- [Task prompt]:
Lines in the entries below where the word "Spark" shows up should each be copied.

Plain-text document sources
______________________________

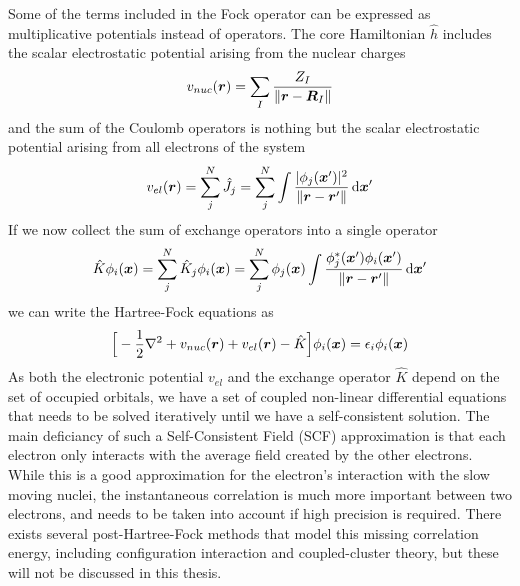 Some of the terms included in the Fock operator can be expressed as multiplicative
potentials instead of operators. The core Hamiltonian $\hat{h}$ includes the scalar 
electrostatic potential arising from the nuclear charges
\begin{equation}
    v_{nuc}(\boldsymbol r) = \sum_{I} \frac{Z_I}{\|\boldsymbol r - \boldsymbol R_I\|}
\end{equation}
and the sum of the Coulomb operators is nothing but the scalar electrostatic potential
arising from all electrons of the system
\begin{equation}
    v_{el}(\boldsymbol r) = \sum_j^N \hat{J}_j = \sum_j^N \int \frac{|\phi_j(\boldsymbol x')|^2}
	{\|\boldsymbol r - \boldsymbol r'\|} \,\mathrm{d} \boldsymbol x'
\end{equation}
If we now collect the sum of exchange operators into a single operator
\begin{equation}
    \hat{K}\phi_i(\boldsymbol x) = \sum_j^N \hat{K}_j \phi_i(\boldsymbol x) 
	= \sum_j^N \phi_j (\boldsymbol x) \int \frac{\phi_j^{\ast}(\boldsymbol x')\phi_i(\boldsymbol x')}
	    {\|\boldsymbol r - \boldsymbol r'\|} \,\mathrm{d} \boldsymbol x'
\end{equation}
we can write the Hartree-Fock equations as
\begin{equation}
    \label{eq:HF_equations}
    \Big[-\frac{1}{2}\nabla^2 + v_{nuc}(\boldsymbol r) + v_{el}(\boldsymbol r) - \hat{K}\Big]\phi_i(\boldsymbol x) 
	= \epsilon_i \phi_i(\boldsymbol x)
\end{equation}
As both the electronic potential $v_{el}$ and the exchange operator $\hat{K}$ depend on the set of
occupied orbitals, we have a set of coupled non-linear differential equations that needs to
be solved iteratively until we have a self-consistent solution. The main deficiancy of such
a Self-Consistent Field (SCF) approximation is that each electron only interacts with the average field
created by the other electrons. While this is a good approximation for the electron's interaction
with the slow moving nuclei, the instantaneous correlation is much more important between two electrons,
and needs to be taken into account if high precision is required. There exists several post-Hartree-Fock
methods that model this missing correlation energy, including configuration interaction and coupled-cluster
theory, but these will not be discussed in this thesis.

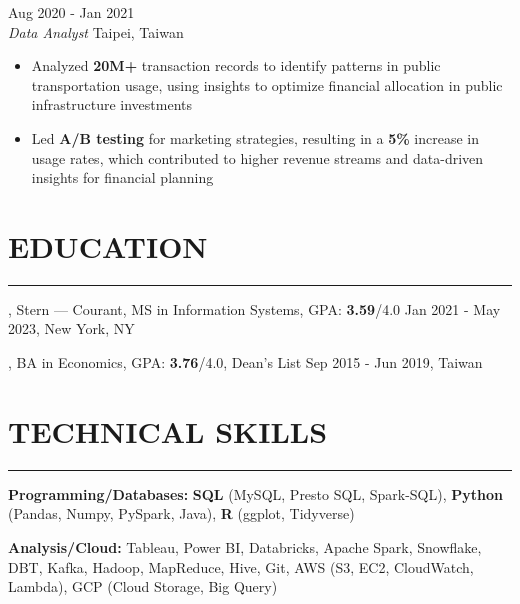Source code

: \documentclass[11pt,letterpaper]{article}
\begin{document}
\vspace{0.3\baselineskip}  %
 \hfill Aug 2020 - Jan 2021\\[-1pt]
\textit{Data Analyst} \hfill Taipei, Taiwan
\begin{itemize}[leftmargin=1.5em, rightmargin=0pt, itemsep=-1pt, topsep=0pt, parsep=0pt]
  \item \justifying Analyzed \textbf{20M+} transaction records to identify patterns in public transportation usage, using insights to optimize financial allocation in public infrastructure investments
  \item \justifying Led \textbf{A/B testing} for marketing strategies, resulting in a \textbf{5\%} increase in usage rates, which contributed to higher revenue streams and data-driven insights for financial planning
\end{itemize}

\vspace{0.35\baselineskip}  %
\section*{EDUCATION}
\vspace{-8pt}\noindent\rule{\textwidth}{0.8pt}

\vspace{2pt}
, Stern — Courant, MS in Information Systems, GPA: \textbf{3.59}/4.0 \hfill Jan 2021 - May 2023, New York, NY

\vspace{2pt}  %
, BA in Economics, GPA: \textbf{3.76}/4.0, Dean's List \hfill Sep 2015 - Jun 2019, Taiwan

\vspace{0.3\baselineskip}  %
\section*{TECHNICAL SKILLS}
\vspace{-8pt}\noindent\rule{\textwidth}{0.8pt}

\vspace{2pt}
\noindent\textbf{Programming/Databases:} \textbf{SQL} (MySQL, Presto SQL, Spark-SQL), \textbf{Python} (Pandas, Numpy, PySpark, Java), \textbf{R} (ggplot, Tidyverse)

\vspace{2pt}  %
\noindent\textbf{Analysis/Cloud:} {Tableau}, {Power BI}, {Databricks}, {Apache Spark}, {Snowflake}, {DBT}, {Kafka}, {Hadoop}, {MapReduce}, {Hive}, {Git}, {AWS} (S3, EC2, CloudWatch, Lambda), {GCP} (Cloud Storage, Big Query)
\end{document}
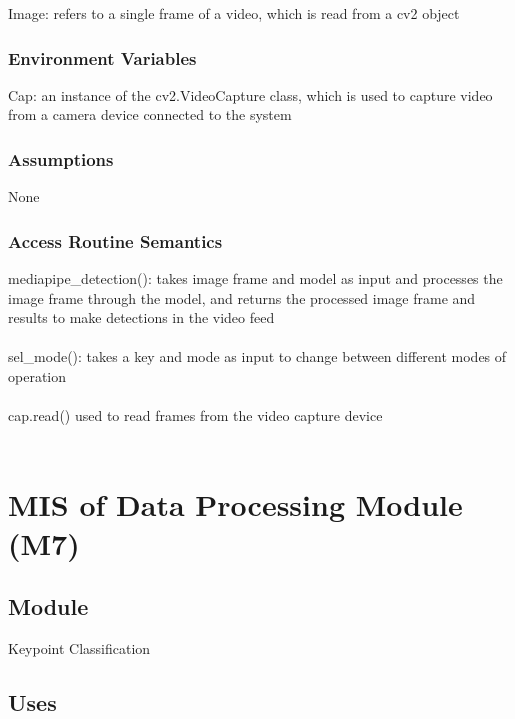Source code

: \documentclass[12pt, titlepage]{article}
\begin{document}
Image: refers to a single frame of a video, which is read from a cv2 object\\

\subsubsection{Environment Variables}

Cap: an instance of the cv2.VideoCapture class, which is used to capture video from a camera device connected to the system\\

\subsubsection{Assumptions}

None\\

\subsubsection{Access Routine Semantics}

mediapipe\_detection(): takes image frame and model as input and processes the image frame through the model, and returns the processed image frame and results to make detections in the video feed\\
\\
sel\_mode(): takes a key and mode as input to change between different modes of operation\\
\\
cap.read() used to read frames from the video capture device\\

~\newpage

\section{MIS of Data Processing Module (M7)} \label{M7}

\subsection{Module}

Keypoint Classification\\

\subsection{Uses}
\end{document}
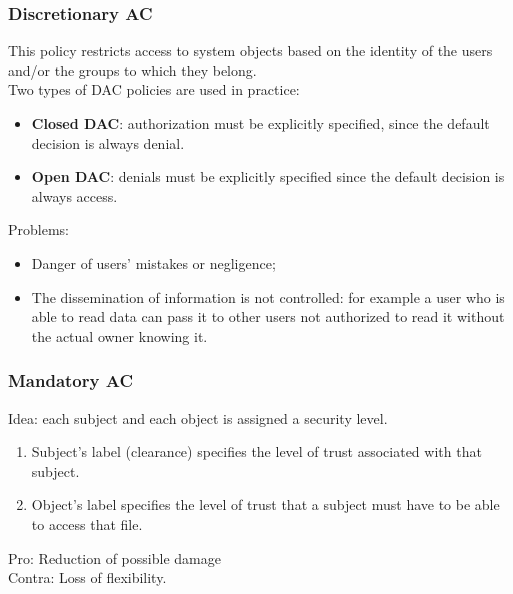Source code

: \documentclass[10pt]{article}
\begin{document}
\subsubsection{Discretionary AC}
This policy restricts access to system objects based on the identity of the users and/or the groups to which they belong. \\
Two types of DAC policies are used in practice:
\begin{itemize}
	\item \textbf{Closed DAC}: authorization must be explicitly specified, since the default decision is always denial. 
	\item \textbf{Open DAC}: denials must be explicitly specified since the default decision is always access.
\end{itemize}
Problems:
\begin{itemize}
	\item Danger of users' mistakes or negligence;
	\item The dissemination of information is not controlled: for example a user who is able to read data can pass it to other users not authorized to read it without the actual owner knowing it.
\end{itemize}
\subsubsection{Mandatory AC}
Idea: each subject and each object is assigned a security level.
\begin{enumerate}
	\item Subject's label (clearance) specifies the level of trust associated with that subject.
	\item Object's label specifies the level of trust that a subject must have to be able to access that file.
\end{enumerate}
Pro: Reduction of possible damage \\
Contra: Loss of flexibility.
\end{document}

______________________________

- [Task output]:
\noindent\textbf{Programming/Databases:} \textbf{SQL} (MySQL, Presto SQL, Spark-SQL), \textbf{Python} (Pandas, Numpy, PySpark, Java), \textbf{R} (ggplot, Tidyverse)
\noindent\textbf{Analysis/Cloud:} {Tableau}, {Power BI}, {Databricks}, {Apache Spark}, {Snowflake}, {DBT}, {Kafka}, {Hadoop}, {MapReduce}, {Hive}, {Git}, {AWS} (S3, EC2, CloudWatch, Lambda), {GCP} (Cloud Storage, Big Query)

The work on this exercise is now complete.